Sunday, June 14, 2009

Iranian elections (random thoughts prompted by)

I don't have much of value to add to what other, better-informed people are saying about the Iranian election, but I strongly recommend keeping your eye on this continuously-updated HuffPost roundup.

I also want to record some random thoughts that occurred to me as I was sitting at the coffeeshop waiting for my laundry —


While watching the protest footage, I was suddenly reminded of a moment, long ago, while I was traveling in Greece with a bunch of college classmates. Our Greek tour guide was saying something along the lines of "Ancient Greece had the first democratic government. Of course, you may wonder how the birthplace of democracy could keep slaves, but..." etc. There was no hint of irony in her utterance of this sentence. One guy in our group leaned over to me and said, in a low voice, "Does she realize she's talking to Americans? Slavery at the birthplace of democracy? Isn't that how it's done?" I surmised later that the tour guide's patter was probably designed with pan-European audiences in mind.

I don't know what exactly about the Iranian elections made me think of this, except possibly that both remind me of how thoroughly imperfect real-world democracies are, and how many different pieces have to fit together just exactly right to make this form of social organization function to modern standards.

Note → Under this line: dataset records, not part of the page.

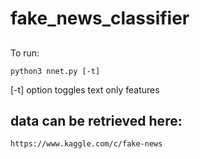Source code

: # fake_news_classifier

##
To run:

    python3 nnet.py [-t]

[-t] option toggles text only features

## data can be retrieved here:
    https://www.kaggle.com/c/fake-news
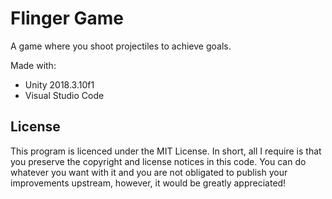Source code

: # Flinger Game
A game where you shoot projectiles to achieve goals.

Made with:
* Unity 2018.3.10f1
* Visual Studio Code

## License
This program is licenced under the MIT License.
In short, all I require is that you preserve the copyright
and license notices in this code. You can do whatever you 
want with it and you are not obligated to publish your 
improvements upstream, however, it would be greatly appreciated!
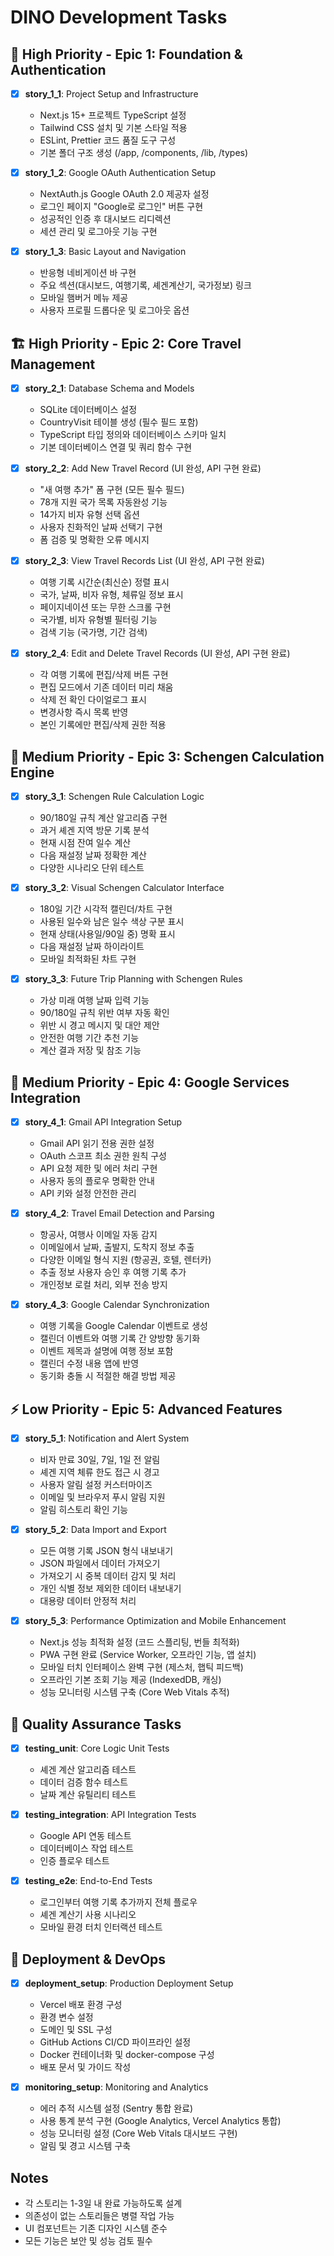 # DINO Development Tasks

## 🚀 High Priority - Epic 1: Foundation & Authentication

- [x] **story_1_1**: Project Setup and Infrastructure
  - Next.js 15+ 프로젝트 TypeScript 설정
  - Tailwind CSS 설치 및 기본 스타일 적용
  - ESLint, Prettier 코드 품질 도구 구성
  - 기본 폴더 구조 생성 (/app, /components, /lib, /types)

- [x] **story_1_2**: Google OAuth Authentication Setup
  - NextAuth.js Google OAuth 2.0 제공자 설정
  - 로그인 페이지 "Google로 로그인" 버튼 구현
  - 성공적인 인증 후 대시보드 리디렉션
  - 세션 관리 및 로그아웃 기능 구현

- [x] **story_1_3**: Basic Layout and Navigation
  - 반응형 네비게이션 바 구현
  - 주요 섹션(대시보드, 여행기록, 셰겐계산기, 국가정보) 링크
  - 모바일 햄버거 메뉴 제공
  - 사용자 프로필 드롭다운 및 로그아웃 옵션

## 🏗️ High Priority - Epic 2: Core Travel Management

- [x] **story_2_1**: Database Schema and Models
  - SQLite 데이터베이스 설정
  - CountryVisit 테이블 생성 (필수 필드 포함)
  - TypeScript 타입 정의와 데이터베이스 스키마 일치
  - 기본 데이터베이스 연결 및 쿼리 함수 구현

- [x] **story_2_2**: Add New Travel Record (UI 완성, API 구현 완료)
  - "새 여행 추가" 폼 구현 (모든 필수 필드)
  - 78개 지원 국가 목록 자동완성 기능
  - 14가지 비자 유형 선택 옵션
  - 사용자 친화적인 날짜 선택기 구현
  - 폼 검증 및 명확한 오류 메시지

- [x] **story_2_3**: View Travel Records List (UI 완성, API 구현 완료)
  - 여행 기록 시간순(최신순) 정렬 표시
  - 국가, 날짜, 비자 유형, 체류일 정보 표시
  - 페이지네이션 또는 무한 스크롤 구현
  - 국가별, 비자 유형별 필터링 기능
  - 검색 기능 (국가명, 기간 검색)

- [x] **story_2_4**: Edit and Delete Travel Records (UI 완성, API 구현 완료)
  - 각 여행 기록에 편집/삭제 버튼 구현
  - 편집 모드에서 기존 데이터 미리 채움
  - 삭제 전 확인 다이얼로그 표시
  - 변경사항 즉시 목록 반영
  - 본인 기록에만 편집/삭제 권한 적용

## 🧮 Medium Priority - Epic 3: Schengen Calculation Engine

- [x] **story_3_1**: Schengen Rule Calculation Logic
  - 90/180일 규칙 계산 알고리즘 구현
  - 과거 셰겐 지역 방문 기록 분석
  - 현재 시점 잔여 일수 계산
  - 다음 재설정 날짜 정확한 계산
  - 다양한 시나리오 단위 테스트

- [x] **story_3_2**: Visual Schengen Calculator Interface
  - 180일 기간 시각적 캘린더/차트 구현
  - 사용된 일수와 남은 일수 색상 구분 표시
  - 현재 상태(사용일/90일 중) 명확 표시
  - 다음 재설정 날짜 하이라이트
  - 모바일 최적화된 차트 구현

- [x] **story_3_3**: Future Trip Planning with Schengen Rules
  - 가상 미래 여행 날짜 입력 기능
  - 90/180일 규칙 위반 여부 자동 확인
  - 위반 시 경고 메시지 및 대안 제안
  - 안전한 여행 기간 추천 기능
  - 계산 결과 저장 및 참조 기능

## 🔌 Medium Priority - Epic 4: Google Services Integration

- [x] **story_4_1**: Gmail API Integration Setup
  - Gmail API 읽기 전용 권한 설정
  - OAuth 스코프 최소 권한 원칙 구성
  - API 요청 제한 및 에러 처리 구현
  - 사용자 동의 플로우 명확한 안내
  - API 키와 설정 안전한 관리

- [x] **story_4_2**: Travel Email Detection and Parsing
  - 항공사, 여행사 이메일 자동 감지
  - 이메일에서 날짜, 출발지, 도착지 정보 추출
  - 다양한 이메일 형식 지원 (항공권, 호텔, 렌터카)
  - 추출 정보 사용자 승인 후 여행 기록 추가
  - 개인정보 로컬 처리, 외부 전송 방지

- [x] **story_4_3**: Google Calendar Synchronization
  - 여행 기록을 Google Calendar 이벤트로 생성
  - 캘린더 이벤트와 여행 기록 간 양방향 동기화
  - 이벤트 제목과 설명에 여행 정보 포함
  - 캘린더 수정 내용 앱에 반영
  - 동기화 충돌 시 적절한 해결 방법 제공

## ⚡ Low Priority - Epic 5: Advanced Features

- [x] **story_5_1**: Notification and Alert System
  - 비자 만료 30일, 7일, 1일 전 알림
  - 셰겐 지역 체류 한도 접근 시 경고
  - 사용자 알림 설정 커스터마이즈
  - 이메일 및 브라우저 푸시 알림 지원
  - 알림 히스토리 확인 기능

- [x] **story_5_2**: Data Import and Export
  - 모든 여행 기록 JSON 형식 내보내기
  - JSON 파일에서 데이터 가져오기
  - 가져오기 시 중복 데이터 감지 및 처리
  - 개인 식별 정보 제외한 데이터 내보내기
  - 대용량 데이터 안정적 처리

- [x] **story_5_3**: Performance Optimization and Mobile Enhancement
  - Next.js 성능 최적화 설정 (코드 스플리팅, 번들 최적화)
  - PWA 구현 완료 (Service Worker, 오프라인 기능, 앱 설치)
  - 모바일 터치 인터페이스 완벽 구현 (제스처, 햅틱 피드백)
  - 오프라인 기본 조회 기능 제공 (IndexedDB, 캐싱)
  - 성능 모니터링 시스템 구축 (Core Web Vitals 추적)

## 🧪 Quality Assurance Tasks

- [x] **testing_unit**: Core Logic Unit Tests
  - 셰겐 계산 알고리즘 테스트
  - 데이터 검증 함수 테스트
  - 날짜 계산 유틸리티 테스트

- [x] **testing_integration**: API Integration Tests
  - Google API 연동 테스트
  - 데이터베이스 작업 테스트
  - 인증 플로우 테스트

- [x] **testing_e2e**: End-to-End Tests
  - 로그인부터 여행 기록 추가까지 전체 플로우
  - 셰겐 계산기 사용 시나리오
  - 모바일 환경 터치 인터랙션 테스트

## 🚀 Deployment & DevOps

- [x] **deployment_setup**: Production Deployment Setup
  - Vercel 배포 환경 구성
  - 환경 변수 설정
  - 도메인 및 SSL 구성
  - GitHub Actions CI/CD 파이프라인 설정
  - Docker 컨테이너화 및 docker-compose 구성
  - 배포 문서 및 가이드 작성

- [x] **monitoring_setup**: Monitoring and Analytics
  - 에러 추적 시스템 설정 (Sentry 통합 완료)
  - 사용 통계 분석 구현 (Google Analytics, Vercel Analytics 통합)
  - 성능 모니터링 설정 (Core Web Vitals 대시보드 구현)
  - 알림 및 경고 시스템 구축

## Notes

- 각 스토리는 1-3일 내 완료 가능하도록 설계
- 의존성이 없는 스토리들은 병렬 작업 가능
- UI 컴포넌트는 기존 디자인 시스템 준수
- 모든 기능은 보안 및 성능 검토 필수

I usually find Huffington Post annoying, but their post seems to be a better guide to what's going on than anything else I can find right now. This sort of real-time but human-curated index synthesizing links to news"paper" stories, blog posts, Twitter posts, and embeddable user-uploaded videos really does seem quite powerful.

It is also a type of media object which traditional outlets are currently ill-equipped to create (and possibly even ideologically opposed to creating). Compare the HuffPost article with the NYTimes equivalent: the latter has less variety, slower updates, and more focus on "official" sources. And this makes the NYTimes version worse, not better.


If Obama determined American foreign policy by listening to everything Joe Lieberman says and making sure to never, ever do that, then he would have a pretty good foreign policy.